◆ **Instructions for the task**:
There is one span to output from the data below: the lines starting at the line with "- [ ] Automatically" and ending at the line with "Written by James Koehler.". Output it exactly, ends included, nothing more.

═══

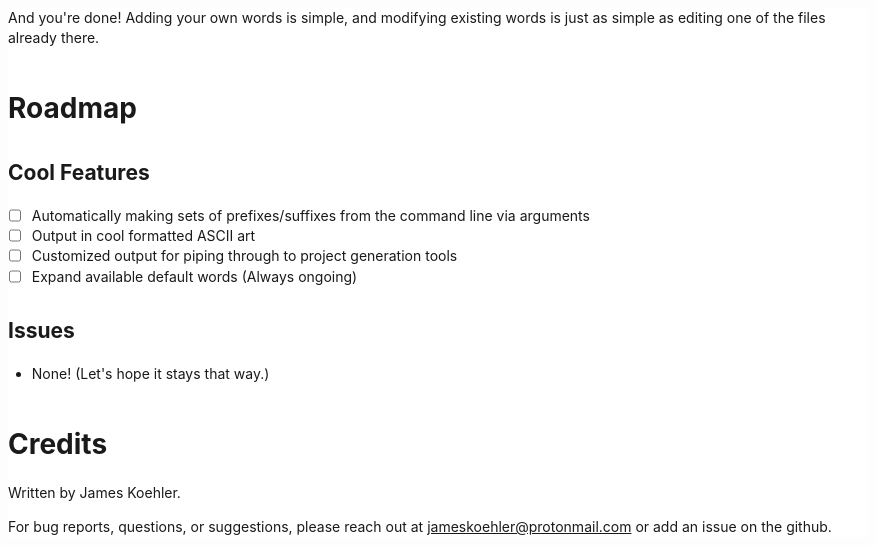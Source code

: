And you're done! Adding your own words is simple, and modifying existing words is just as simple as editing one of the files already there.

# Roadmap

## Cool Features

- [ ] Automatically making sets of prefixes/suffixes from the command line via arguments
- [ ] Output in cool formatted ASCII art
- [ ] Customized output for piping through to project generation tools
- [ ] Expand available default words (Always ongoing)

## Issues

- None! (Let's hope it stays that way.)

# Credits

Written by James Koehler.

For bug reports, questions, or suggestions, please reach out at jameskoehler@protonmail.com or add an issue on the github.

═══

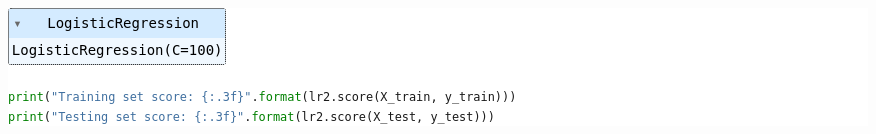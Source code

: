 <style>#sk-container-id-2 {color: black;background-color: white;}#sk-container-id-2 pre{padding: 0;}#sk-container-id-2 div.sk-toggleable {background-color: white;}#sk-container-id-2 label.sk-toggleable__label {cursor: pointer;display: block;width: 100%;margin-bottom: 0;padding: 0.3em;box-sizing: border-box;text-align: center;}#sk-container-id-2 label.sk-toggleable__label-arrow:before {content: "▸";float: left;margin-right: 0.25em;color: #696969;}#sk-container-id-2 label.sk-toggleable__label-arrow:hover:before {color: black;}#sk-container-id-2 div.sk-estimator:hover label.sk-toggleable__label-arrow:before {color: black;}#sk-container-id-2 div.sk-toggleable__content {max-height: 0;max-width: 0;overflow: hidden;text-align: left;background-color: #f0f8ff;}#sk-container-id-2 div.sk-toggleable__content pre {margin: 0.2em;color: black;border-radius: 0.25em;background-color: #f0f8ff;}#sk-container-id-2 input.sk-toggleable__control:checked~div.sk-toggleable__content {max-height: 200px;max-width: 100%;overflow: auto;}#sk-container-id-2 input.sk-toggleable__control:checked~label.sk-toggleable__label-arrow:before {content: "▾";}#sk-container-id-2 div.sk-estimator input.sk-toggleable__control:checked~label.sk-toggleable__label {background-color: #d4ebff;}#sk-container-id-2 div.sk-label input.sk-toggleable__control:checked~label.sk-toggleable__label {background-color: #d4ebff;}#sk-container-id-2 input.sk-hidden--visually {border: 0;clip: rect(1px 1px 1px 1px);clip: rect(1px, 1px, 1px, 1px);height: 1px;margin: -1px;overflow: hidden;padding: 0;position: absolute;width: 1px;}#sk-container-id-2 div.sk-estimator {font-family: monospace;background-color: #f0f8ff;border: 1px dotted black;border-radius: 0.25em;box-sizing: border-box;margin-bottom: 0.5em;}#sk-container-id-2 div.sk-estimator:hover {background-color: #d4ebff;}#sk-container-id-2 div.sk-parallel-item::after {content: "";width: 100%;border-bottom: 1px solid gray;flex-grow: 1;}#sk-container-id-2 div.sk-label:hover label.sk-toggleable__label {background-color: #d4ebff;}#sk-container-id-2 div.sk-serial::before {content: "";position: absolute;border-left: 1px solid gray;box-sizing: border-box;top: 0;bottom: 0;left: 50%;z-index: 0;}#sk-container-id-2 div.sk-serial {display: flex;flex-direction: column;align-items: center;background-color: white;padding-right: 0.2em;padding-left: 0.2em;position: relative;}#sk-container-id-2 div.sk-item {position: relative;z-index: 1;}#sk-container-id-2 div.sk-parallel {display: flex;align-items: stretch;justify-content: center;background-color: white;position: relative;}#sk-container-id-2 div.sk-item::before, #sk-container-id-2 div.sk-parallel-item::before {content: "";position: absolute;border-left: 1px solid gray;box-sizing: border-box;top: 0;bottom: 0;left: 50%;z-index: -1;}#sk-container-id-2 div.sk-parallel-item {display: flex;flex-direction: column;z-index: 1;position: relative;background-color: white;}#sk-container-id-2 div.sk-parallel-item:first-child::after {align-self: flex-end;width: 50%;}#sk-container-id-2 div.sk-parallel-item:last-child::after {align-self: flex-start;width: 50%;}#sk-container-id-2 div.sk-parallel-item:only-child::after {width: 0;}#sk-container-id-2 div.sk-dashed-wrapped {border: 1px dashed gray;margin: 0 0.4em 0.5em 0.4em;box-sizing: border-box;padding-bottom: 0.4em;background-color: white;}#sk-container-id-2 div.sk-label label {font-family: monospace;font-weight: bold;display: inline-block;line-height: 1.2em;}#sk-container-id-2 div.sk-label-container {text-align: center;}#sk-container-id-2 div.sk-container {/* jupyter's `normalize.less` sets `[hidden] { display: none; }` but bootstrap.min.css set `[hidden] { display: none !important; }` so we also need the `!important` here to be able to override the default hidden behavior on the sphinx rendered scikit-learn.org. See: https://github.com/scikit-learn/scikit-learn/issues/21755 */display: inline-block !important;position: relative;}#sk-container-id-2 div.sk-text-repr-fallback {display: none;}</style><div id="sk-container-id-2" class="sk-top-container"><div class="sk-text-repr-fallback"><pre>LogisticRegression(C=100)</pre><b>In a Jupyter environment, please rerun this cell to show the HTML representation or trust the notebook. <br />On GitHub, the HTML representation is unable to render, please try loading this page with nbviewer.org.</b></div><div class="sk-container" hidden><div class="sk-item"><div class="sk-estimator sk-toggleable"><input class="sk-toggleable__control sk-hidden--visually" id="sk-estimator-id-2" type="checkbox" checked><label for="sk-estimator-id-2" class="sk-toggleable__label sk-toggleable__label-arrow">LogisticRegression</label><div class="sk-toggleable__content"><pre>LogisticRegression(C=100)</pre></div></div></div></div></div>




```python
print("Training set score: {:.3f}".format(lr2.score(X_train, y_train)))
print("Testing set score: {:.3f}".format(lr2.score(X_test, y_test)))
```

═══

◆ **Exercise response**:
- [ ] Automatically making sets of prefixes/suffixes from the command line via arguments
- [ ] Output in cool formatted ASCII art
- [ ] Customized output for piping through to project generation tools
- [ ] Expand available default words (Always ongoing)

## Issues

- None! (Let's hope it stays that way.)

# Credits

Written by James Koehler.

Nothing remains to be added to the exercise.